Singing the Body Electric: A Conversation with Gogi Saroj Pal

Singing the Body Electric:
A Conversation with Gogi Saroj Pal

Ankan Kazi

September 01, 2023

Gogi Saroj Pal, Untitled (detail), Oil on canvas, 38.7 x 50.0 in. Collection: DAG

Gogi Saroj Pal is one of India's most important artists who has led the way towards re-imagining the mythic trope of the female nude in art. Eternally transformative, but grounded in material experience and the feel of sensual pleasure, female bodies and feminine forms are employed by Pal as imaginary canvases where women's fantasies of amorphous self-making meet the world's expectations of conformity.
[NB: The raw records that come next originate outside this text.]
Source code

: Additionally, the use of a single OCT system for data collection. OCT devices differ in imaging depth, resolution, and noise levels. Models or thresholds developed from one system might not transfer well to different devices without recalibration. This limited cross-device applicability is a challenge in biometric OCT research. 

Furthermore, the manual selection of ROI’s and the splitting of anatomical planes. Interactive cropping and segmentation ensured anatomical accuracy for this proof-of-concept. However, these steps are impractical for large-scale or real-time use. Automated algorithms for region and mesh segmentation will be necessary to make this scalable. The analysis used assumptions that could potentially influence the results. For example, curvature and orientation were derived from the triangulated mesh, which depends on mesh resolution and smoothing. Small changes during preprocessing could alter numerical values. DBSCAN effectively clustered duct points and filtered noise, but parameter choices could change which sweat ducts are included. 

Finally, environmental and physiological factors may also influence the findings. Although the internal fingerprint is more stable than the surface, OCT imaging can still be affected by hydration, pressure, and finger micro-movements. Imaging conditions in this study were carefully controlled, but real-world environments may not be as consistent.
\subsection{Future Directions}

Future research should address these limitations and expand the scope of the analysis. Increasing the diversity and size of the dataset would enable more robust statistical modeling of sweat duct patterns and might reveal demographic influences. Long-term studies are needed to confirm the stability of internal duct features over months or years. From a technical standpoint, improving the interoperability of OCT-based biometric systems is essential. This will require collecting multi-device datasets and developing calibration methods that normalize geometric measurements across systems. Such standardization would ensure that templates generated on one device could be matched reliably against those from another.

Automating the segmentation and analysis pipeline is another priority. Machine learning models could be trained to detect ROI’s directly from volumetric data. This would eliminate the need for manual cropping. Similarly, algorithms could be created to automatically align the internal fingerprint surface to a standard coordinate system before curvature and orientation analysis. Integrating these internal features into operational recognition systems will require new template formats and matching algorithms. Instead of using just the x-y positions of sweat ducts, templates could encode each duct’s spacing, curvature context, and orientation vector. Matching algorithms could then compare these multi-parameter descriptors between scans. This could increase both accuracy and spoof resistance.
She started out making still lifes that were taught rigorously at the academic institutions she went to, including the College of Art at Banasthali, Rajasthan, the Government College of Arts and Crafts, Lucknow and New Delhi’s College of Art. Soon enough, however, an artistic personality began to develop that was shaped by her own experiences of migration, memories of childhood—especially stories heard from her liberal grandmother—and an innate playfulness that she often characterizes as a propensity towards creating trouble or ‘gadbad’ that would keep her elders on their toes. This spirit comes across in many of her painted works, where female figures dominate with moods of playfulness, while always suggesting a darker undertow that rests with the act of framing them or looking at them, troubling our own gaze. Myths and stories are a common fund for most Indian artists, but it was especially significant for Pal that her uncle was the Hindi novelist Yashpal, who wrote a famous novel of partition and its despondent aftermath titled Jhoota Sach (translated as This is Not that Dawn); and his presence in the household allowed the young artist to meet some of the great progressive novelists of the post-independent era as well. As she spoke about her family’s migratory roots, it became clear that the hybrid bodies she painted also had their roots in an experience of constant transition and transformation.

Gogi Saroj Pal at her New Delhi residence, near the Garhi Studios. Image courtesy: DAG

She spoke briefly to the editors of the DAG Journal, elaborating on some of the themes she has tackled in her work over a long career that started in the 1960s. What follows are edited excerpts from the conversation.

Q. Since you employ the female nude so plentifully across your work, I wanted to know what your relationship with it is like. Did formal academic training teach you to see the nude in any specific way that helped your art in the future?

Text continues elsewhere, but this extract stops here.